DATA TO PROCESS START
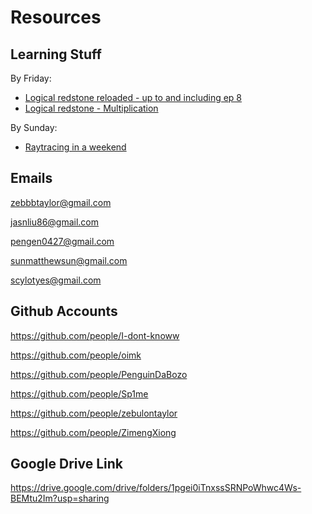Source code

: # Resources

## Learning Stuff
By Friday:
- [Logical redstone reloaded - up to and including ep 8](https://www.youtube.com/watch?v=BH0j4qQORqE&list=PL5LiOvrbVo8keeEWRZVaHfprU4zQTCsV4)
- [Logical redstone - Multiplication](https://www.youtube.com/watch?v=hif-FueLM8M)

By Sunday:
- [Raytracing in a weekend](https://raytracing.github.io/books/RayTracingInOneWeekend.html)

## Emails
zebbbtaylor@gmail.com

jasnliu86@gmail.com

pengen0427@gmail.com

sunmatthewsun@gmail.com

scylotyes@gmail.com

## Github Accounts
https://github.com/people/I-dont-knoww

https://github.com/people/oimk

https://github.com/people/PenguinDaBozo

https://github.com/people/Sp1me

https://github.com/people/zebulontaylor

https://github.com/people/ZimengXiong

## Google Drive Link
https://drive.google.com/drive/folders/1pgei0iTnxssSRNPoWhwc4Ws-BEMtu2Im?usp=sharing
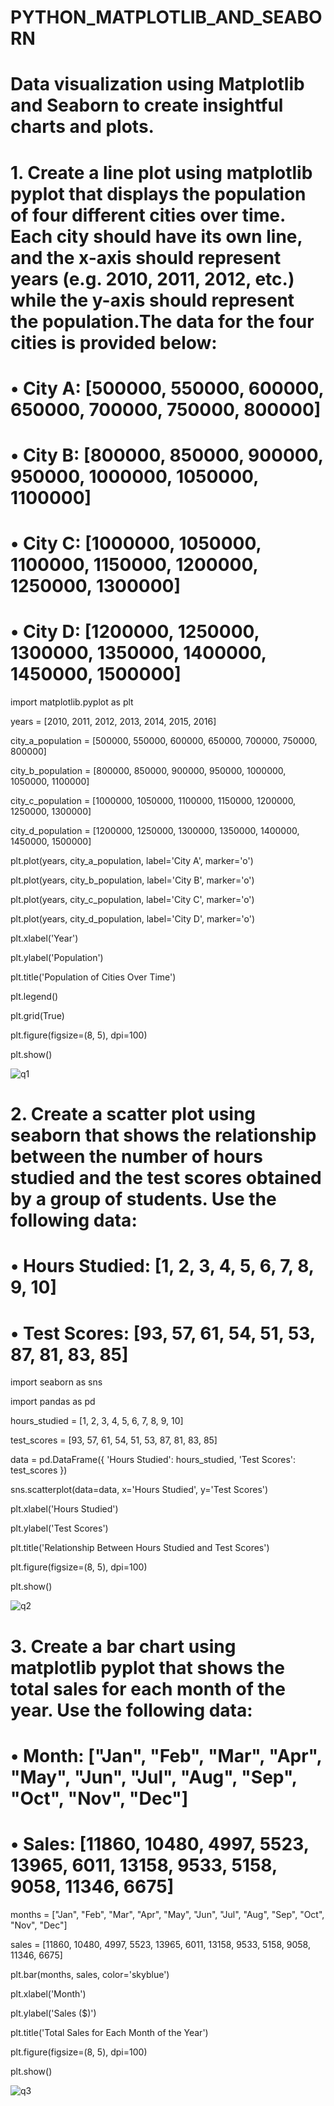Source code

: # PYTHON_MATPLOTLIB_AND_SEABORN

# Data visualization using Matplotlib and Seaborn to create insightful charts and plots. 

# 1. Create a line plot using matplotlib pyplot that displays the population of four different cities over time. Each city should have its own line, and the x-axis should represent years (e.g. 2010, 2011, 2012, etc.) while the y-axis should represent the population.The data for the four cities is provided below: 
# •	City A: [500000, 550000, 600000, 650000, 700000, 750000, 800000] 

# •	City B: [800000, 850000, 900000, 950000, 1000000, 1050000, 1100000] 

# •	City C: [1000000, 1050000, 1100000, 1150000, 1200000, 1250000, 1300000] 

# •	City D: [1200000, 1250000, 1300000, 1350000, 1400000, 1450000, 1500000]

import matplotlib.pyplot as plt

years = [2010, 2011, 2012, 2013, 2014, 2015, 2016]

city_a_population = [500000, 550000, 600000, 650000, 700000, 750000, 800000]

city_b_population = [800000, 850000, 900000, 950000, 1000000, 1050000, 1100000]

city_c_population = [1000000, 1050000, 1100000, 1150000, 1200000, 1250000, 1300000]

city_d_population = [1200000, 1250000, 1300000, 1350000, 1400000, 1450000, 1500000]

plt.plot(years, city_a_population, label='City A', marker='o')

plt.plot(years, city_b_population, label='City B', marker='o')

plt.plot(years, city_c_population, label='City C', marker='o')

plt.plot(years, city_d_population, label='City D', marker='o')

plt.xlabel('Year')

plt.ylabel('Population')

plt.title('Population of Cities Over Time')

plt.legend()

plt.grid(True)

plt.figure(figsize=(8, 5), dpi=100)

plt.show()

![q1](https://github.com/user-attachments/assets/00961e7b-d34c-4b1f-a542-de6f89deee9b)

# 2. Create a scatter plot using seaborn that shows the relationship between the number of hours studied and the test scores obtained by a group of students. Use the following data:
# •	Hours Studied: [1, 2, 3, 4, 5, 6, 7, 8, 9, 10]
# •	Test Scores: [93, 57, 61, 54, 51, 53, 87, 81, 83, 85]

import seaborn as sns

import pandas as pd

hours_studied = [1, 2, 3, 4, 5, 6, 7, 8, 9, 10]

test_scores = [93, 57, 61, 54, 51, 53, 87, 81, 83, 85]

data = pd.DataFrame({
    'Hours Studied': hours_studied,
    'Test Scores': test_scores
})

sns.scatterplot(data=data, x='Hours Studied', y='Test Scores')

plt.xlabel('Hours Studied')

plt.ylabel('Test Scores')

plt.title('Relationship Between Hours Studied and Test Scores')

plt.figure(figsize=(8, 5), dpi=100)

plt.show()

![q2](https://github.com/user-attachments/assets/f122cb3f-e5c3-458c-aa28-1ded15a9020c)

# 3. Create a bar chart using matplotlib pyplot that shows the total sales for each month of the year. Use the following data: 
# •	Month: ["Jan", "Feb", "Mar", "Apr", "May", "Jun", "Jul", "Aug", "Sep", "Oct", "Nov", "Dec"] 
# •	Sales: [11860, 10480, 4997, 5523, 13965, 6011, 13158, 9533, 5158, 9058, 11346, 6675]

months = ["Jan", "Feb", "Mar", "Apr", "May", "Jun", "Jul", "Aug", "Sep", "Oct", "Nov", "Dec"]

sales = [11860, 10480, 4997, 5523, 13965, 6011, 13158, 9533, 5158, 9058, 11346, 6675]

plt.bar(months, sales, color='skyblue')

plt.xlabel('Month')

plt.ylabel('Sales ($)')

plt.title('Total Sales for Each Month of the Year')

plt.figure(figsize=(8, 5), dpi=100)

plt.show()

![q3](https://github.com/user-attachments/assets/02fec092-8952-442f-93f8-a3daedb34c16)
DATA TO PROCESS END
DATA TO PROCESS START
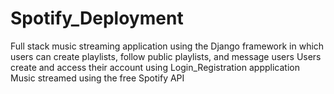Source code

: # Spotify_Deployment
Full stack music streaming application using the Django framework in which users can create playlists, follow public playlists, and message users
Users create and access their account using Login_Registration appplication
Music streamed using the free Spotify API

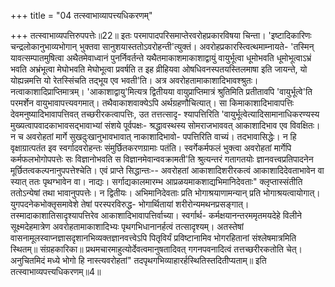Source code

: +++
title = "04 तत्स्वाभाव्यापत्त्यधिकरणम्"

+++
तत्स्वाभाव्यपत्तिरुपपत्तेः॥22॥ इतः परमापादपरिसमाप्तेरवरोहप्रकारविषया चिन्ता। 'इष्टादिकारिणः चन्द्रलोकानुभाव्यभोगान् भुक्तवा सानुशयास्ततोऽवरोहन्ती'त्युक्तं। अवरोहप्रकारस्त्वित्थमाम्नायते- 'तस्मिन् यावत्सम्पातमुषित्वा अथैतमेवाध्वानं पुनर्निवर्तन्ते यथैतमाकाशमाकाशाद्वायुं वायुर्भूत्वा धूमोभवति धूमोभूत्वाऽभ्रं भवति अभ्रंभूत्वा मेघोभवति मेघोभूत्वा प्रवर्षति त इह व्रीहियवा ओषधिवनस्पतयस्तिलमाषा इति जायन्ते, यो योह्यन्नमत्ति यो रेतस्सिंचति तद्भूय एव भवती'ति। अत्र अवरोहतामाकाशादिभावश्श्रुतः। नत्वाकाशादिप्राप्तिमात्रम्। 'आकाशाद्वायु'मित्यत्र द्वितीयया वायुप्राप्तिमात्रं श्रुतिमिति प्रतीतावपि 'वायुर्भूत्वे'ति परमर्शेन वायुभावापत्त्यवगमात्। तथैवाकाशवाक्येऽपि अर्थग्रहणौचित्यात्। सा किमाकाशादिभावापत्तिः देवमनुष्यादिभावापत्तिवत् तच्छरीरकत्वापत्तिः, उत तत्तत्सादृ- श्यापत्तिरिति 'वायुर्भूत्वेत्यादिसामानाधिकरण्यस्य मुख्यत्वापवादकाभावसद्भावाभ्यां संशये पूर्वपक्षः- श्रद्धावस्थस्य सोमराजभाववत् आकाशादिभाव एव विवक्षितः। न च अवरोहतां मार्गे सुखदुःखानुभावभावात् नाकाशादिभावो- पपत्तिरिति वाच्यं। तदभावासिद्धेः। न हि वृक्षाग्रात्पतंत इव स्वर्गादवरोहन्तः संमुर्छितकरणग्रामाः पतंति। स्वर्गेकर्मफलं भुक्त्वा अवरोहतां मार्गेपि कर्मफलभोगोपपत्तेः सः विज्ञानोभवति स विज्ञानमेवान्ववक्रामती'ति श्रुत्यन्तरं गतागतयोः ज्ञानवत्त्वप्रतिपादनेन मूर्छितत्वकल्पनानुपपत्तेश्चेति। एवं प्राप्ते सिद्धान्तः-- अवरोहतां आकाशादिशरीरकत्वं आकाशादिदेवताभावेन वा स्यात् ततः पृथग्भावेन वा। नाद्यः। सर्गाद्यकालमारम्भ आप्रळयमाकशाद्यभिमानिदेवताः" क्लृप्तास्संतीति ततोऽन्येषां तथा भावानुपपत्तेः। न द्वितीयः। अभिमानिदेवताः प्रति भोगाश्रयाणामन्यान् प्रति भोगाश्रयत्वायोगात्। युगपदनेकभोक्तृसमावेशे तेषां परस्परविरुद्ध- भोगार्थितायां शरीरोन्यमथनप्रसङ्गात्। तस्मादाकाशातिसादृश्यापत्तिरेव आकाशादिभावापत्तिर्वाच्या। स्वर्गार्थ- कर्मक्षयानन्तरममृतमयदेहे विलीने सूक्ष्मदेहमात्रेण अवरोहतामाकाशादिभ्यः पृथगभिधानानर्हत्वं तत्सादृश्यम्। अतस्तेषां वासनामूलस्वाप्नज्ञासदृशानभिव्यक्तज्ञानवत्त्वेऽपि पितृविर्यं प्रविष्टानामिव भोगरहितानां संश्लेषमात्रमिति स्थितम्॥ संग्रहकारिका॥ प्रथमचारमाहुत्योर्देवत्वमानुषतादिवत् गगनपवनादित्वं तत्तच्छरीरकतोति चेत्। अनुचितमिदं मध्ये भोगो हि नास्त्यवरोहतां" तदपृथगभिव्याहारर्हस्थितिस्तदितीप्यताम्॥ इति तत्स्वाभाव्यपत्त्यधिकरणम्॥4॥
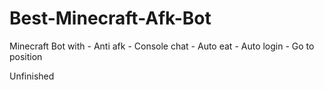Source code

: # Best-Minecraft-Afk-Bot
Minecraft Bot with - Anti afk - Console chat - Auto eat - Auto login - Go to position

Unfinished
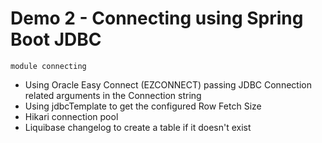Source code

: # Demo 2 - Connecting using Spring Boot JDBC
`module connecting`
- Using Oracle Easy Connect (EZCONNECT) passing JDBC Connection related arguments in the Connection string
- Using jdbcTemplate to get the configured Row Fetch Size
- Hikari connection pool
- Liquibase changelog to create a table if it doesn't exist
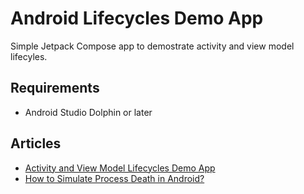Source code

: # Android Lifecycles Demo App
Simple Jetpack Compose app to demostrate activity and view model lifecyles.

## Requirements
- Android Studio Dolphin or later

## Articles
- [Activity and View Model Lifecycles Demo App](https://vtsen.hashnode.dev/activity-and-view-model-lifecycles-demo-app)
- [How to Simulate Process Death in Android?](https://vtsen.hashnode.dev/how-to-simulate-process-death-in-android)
DATA TO PROCESS END
The expected answer is an exact copy of the lines above, beginning at the line with "years = [2010, 2011, 2012, 2013, 2014, 2015, 2016]" and ending at the line with "plt.title('Total Sales for", with both ends in.

■ TASK RESPONSE ■
years = [2010, 2011, 2012, 2013, 2014, 2015, 2016]

city_a_population = [500000, 550000, 600000, 650000, 700000, 750000, 800000]

city_b_population = [800000, 850000, 900000, 950000, 1000000, 1050000, 1100000]

city_c_population = [1000000, 1050000, 1100000, 1150000, 1200000, 1250000, 1300000]

city_d_population = [1200000, 1250000, 1300000, 1350000, 1400000, 1450000, 1500000]

plt.plot(years, city_a_population, label='City A', marker='o')

plt.plot(years, city_b_population, label='City B', marker='o')

plt.plot(years, city_c_population, label='City C', marker='o')

plt.plot(years, city_d_population, label='City D', marker='o')

plt.xlabel('Year')

plt.ylabel('Population')

plt.title('Population of Cities Over Time')

plt.legend()

plt.grid(True)

plt.figure(figsize=(8, 5), dpi=100)

plt.show()

![q1](https://github.com/user-attachments/assets/00961e7b-d34c-4b1f-a542-de6f89deee9b)

# 2. Create a scatter plot using seaborn that shows the relationship between the number of hours studied and the test scores obtained by a group of students. Use the following data:
# •	Hours Studied: [1, 2, 3, 4, 5, 6, 7, 8, 9, 10]
# •	Test Scores: [93, 57, 61, 54, 51, 53, 87, 81, 83, 85]

import seaborn as sns

import pandas as pd

hours_studied = [1, 2, 3, 4, 5, 6, 7, 8, 9, 10]

test_scores = [93, 57, 61, 54, 51, 53, 87, 81, 83, 85]

data = pd.DataFrame({
    'Hours Studied': hours_studied,
    'Test Scores': test_scores
})

sns.scatterplot(data=data, x='Hours Studied', y='Test Scores')

plt.xlabel('Hours Studied')

plt.ylabel('Test Scores')

plt.title('Relationship Between Hours Studied and Test Scores')

plt.figure(figsize=(8, 5), dpi=100)

plt.show()

![q2](https://github.com/user-attachments/assets/f122cb3f-e5c3-458c-aa28-1ded15a9020c)

# 3. Create a bar chart using matplotlib pyplot that shows the total sales for each month of the year. Use the following data: 
# •	Month: ["Jan", "Feb", "Mar", "Apr", "May", "Jun", "Jul", "Aug", "Sep", "Oct", "Nov", "Dec"] 
# •	Sales: [11860, 10480, 4997, 5523, 13965, 6011, 13158, 9533, 5158, 9058, 11346, 6675]

months = ["Jan", "Feb", "Mar", "Apr", "May", "Jun", "Jul", "Aug", "Sep", "Oct", "Nov", "Dec"]

sales = [11860, 10480, 4997, 5523, 13965, 6011, 13158, 9533, 5158, 9058, 11346, 6675]

plt.bar(months, sales, color='skyblue')

plt.xlabel('Month')

plt.ylabel('Sales ($)')

plt.title('Total Sales for Each Month of the Year')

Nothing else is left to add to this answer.